Cobain's reading habits

Marshall Joseph Armintor mojo at owlnet.rice.edu
Wed Apr 5 02:04:42 CDT 1995


In response to Rasmussen's post, yeah, there are a few words in common with
the lyrics of "Smells Like Teen Spirit" and the song on p.538 -- the one 
linked with Pirate Prentice in the 'Dear mom and dad, I put a couple of people
in hell today..." episode.  (By the way, I think that epigraph's the single 
funniest joke in the book.  Can't explain it, I think it's hysterical.)  
But I don't know what you could say about the parallel -- it's there, but...

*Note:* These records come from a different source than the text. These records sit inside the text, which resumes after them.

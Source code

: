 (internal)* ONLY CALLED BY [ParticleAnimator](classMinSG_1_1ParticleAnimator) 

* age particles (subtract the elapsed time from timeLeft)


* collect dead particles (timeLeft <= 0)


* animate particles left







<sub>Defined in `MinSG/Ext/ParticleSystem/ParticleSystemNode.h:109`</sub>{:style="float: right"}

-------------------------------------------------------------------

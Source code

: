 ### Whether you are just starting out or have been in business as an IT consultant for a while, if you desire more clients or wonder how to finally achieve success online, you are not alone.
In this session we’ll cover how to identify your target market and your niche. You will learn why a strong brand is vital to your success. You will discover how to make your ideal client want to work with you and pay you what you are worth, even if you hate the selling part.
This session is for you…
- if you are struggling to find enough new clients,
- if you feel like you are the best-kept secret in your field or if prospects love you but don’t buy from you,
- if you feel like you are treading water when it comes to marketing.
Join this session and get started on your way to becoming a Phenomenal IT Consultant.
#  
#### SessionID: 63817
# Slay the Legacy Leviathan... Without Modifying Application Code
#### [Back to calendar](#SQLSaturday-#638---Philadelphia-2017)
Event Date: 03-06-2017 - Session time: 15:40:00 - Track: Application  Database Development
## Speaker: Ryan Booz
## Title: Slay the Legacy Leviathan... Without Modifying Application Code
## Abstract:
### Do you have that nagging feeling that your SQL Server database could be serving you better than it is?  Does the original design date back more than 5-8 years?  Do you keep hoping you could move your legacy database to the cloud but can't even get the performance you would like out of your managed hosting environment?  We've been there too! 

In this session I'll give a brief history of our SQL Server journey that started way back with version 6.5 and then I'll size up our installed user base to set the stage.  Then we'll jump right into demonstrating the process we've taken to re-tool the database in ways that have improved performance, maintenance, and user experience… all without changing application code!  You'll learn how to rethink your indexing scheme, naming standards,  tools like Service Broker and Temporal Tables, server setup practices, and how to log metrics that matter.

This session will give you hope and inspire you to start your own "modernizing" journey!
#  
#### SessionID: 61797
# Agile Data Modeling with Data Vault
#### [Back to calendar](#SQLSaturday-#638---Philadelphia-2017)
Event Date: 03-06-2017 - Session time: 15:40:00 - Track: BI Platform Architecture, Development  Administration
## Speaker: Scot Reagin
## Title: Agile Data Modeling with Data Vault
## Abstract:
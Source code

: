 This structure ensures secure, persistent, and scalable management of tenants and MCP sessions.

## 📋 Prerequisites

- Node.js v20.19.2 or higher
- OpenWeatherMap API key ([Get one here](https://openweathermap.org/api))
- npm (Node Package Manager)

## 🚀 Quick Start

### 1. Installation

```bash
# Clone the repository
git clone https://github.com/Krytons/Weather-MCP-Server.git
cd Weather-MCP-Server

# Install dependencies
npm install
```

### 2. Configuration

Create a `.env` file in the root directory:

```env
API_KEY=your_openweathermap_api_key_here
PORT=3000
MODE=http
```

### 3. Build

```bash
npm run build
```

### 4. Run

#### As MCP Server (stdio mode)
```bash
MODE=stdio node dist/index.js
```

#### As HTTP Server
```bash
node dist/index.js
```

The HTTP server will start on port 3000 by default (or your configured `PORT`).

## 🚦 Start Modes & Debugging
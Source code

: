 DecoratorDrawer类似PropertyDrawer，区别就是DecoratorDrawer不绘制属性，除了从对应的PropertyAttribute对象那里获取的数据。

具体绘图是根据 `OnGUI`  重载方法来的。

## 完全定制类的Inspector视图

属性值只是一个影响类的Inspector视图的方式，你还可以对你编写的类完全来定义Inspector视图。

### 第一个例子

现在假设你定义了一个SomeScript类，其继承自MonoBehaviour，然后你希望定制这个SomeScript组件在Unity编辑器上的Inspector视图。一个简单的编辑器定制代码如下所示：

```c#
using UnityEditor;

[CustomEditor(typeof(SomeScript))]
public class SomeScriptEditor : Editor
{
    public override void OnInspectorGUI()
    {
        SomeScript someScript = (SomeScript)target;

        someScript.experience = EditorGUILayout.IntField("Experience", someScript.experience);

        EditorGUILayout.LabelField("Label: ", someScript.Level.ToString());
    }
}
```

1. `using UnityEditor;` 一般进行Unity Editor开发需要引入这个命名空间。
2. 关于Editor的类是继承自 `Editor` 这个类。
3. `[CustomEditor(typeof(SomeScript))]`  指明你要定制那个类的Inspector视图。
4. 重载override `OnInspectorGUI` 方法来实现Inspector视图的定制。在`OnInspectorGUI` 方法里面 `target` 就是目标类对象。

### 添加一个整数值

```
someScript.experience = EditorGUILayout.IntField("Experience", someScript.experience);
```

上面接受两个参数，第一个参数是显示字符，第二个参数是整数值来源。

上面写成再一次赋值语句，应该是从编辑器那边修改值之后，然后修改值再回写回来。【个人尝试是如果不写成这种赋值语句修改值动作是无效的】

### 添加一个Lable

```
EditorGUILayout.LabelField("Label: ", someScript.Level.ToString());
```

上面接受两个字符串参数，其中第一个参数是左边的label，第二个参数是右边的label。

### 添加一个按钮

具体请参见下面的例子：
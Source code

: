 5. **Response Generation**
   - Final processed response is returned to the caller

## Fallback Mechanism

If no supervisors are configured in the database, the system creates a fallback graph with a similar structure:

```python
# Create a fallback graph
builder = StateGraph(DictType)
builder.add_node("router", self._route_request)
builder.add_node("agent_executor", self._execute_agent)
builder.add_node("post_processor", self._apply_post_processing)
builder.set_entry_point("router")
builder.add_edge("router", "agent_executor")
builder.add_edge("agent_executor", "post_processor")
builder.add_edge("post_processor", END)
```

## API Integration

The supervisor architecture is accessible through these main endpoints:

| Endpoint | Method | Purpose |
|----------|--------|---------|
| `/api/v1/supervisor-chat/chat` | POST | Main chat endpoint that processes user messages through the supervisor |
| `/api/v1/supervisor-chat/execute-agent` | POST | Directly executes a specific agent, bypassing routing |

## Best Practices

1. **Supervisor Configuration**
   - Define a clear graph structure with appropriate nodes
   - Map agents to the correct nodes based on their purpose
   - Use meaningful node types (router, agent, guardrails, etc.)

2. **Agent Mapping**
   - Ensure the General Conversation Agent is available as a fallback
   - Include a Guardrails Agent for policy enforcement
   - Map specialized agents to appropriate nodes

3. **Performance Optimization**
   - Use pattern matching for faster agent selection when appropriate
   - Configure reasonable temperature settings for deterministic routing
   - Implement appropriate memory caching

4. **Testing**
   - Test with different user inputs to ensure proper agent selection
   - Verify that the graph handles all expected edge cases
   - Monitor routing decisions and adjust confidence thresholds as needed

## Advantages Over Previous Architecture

   Cobain was, as reported in an issue of Esquire (October, could be) last 
year, a great reader of Rimbaud, etc. like most of the first punk wave and 
everybody's pretentious high school friends, but he also read a lot of 
Beckett apparently.
   But an even MORE interesting GR reference was in the Rolling Stone interview
with Courtney Love (November?) -- about three pages in, she describes life
without him and masks some remark like, "yeah...after he died, I used to talk
to him all the time...now he's dissipated, there's just not much left to 
talk to anymo..."   Compare that to Bodine's audience with the fading Slothrop,
740-742.  It's not terribly unique (one naturally feels the presence of the 
dead after burial, anyway), but the way Love described it, and the language
she used, truly gave me the willies -- and I'm not restricting that to a 
comparison with Pynchon's writing.  You'd have to look at the article.